BATANG - Kecelakaan beruntun terjadi di KM 353+800 jalur B Tol Batang–Semarang, Jawa Tengah, Senin pagi. Peristiwa ini melibatkan sebuah mobil Mitsubishi Pajero Sport dengan dua truk, dan menyebabkan tiga orang meninggal dunia.
Kepolisian Resor Batang telah mengevakuasi seluruh korban ke Rumah Sakit Umum Daerah (RSUD) Kalisari Batang untuk dilakukan visum.
“Para korban sudah kami evakuasi ke RSUD Kalisari Batang.

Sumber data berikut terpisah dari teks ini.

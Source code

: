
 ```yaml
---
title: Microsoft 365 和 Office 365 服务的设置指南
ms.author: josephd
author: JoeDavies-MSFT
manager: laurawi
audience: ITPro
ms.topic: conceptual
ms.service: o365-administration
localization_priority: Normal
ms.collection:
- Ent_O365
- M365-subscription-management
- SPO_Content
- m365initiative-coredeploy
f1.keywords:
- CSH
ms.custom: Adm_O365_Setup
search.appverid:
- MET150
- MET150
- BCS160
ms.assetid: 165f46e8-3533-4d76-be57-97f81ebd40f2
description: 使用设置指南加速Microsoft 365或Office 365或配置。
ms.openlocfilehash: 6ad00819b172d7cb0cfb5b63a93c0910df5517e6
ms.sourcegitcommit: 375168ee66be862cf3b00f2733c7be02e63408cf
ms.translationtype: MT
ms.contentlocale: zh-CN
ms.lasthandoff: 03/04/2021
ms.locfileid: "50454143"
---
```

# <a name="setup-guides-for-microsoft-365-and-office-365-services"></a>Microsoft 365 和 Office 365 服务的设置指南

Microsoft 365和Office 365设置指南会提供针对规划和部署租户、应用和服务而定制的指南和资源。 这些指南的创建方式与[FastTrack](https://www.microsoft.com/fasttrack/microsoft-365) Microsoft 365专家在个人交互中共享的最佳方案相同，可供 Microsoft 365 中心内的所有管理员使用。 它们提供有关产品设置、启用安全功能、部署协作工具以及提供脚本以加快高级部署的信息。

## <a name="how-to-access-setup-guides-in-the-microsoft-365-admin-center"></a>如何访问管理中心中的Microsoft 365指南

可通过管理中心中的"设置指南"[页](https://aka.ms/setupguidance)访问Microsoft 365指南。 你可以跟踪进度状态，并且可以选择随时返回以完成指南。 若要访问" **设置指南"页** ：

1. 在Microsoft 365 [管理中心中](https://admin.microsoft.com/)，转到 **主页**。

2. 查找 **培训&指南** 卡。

Kami turut berduka cita atas insiden ini,” kata Kepala Satuan Lalu Lintas Polres Batang, AKP Ahmad Zainurozaq saat dikonfirmasi di Batang, Antara, Senin, 14 Juli.
Tiga korban tewas merupakan penumpang dan pengemudi mobil Pajero Sport dengan nomor polisi G 1392 WD.
Mereka adalah Ramadhoni (23), warga Ulujami, Kabupaten Pemalang, yang mengalami luka berat di bagian kepala dan leher; Nurochim (54), warga Comal, Pemalang, yang mengalami luka di kepala dan memar di dada; serta Nur Sidik (61), juga warga Ulujami, Pemalang, dengan luka parah di bagian kepala.
Menurut keterangan polisi, insiden bermula saat mobil Pajero melaju di jalur kanan arah barat (menuju Pemalang). Saat melintas di lokasi kejadian, mobil mendadak oleng ke kiri dan menabrak bagian belakang sebuah truk yang melaju di depannya.
Setelah tabrakan pertama, Pajero berhenti di jalur kiri. Namun beberapa saat kemudian, sebuah truk boks bernomor polisi B 9040 UXZ yang dikemudikan Muhamad Ibad (22), warga Gresik, datang dari arah belakang dan menabrak bagian belakang Pajero. Tabrakan kedua ini membuat bodi mobil Pajero rusak parah, baik di bagian depan maupun belakang.
AKP Ahmad Zainurozaq mengatakan, hasil pemeriksaan awal menunjukkan bahwa kecelakaan kemungkinan besar disebabkan oleh pengemudi Pajero yang mengantuk dan kehilangan konsentrasi saat berkendara.
BACA JUGA:
“Saat ini kami masih melakukan pendalaman dan melacak keberadaan truk pertama yang ditabrak Pajero, karena diketahui melarikan diri dari lokasi kejadian,” ujarnya.
Pihak kepolisian mengimbau para pengemudi untuk selalu menjaga kondisi fisik dan memastikan cukup istirahat sebelum berkendara, terlebih saat melintasi jalur tol yang panjang dan monoton.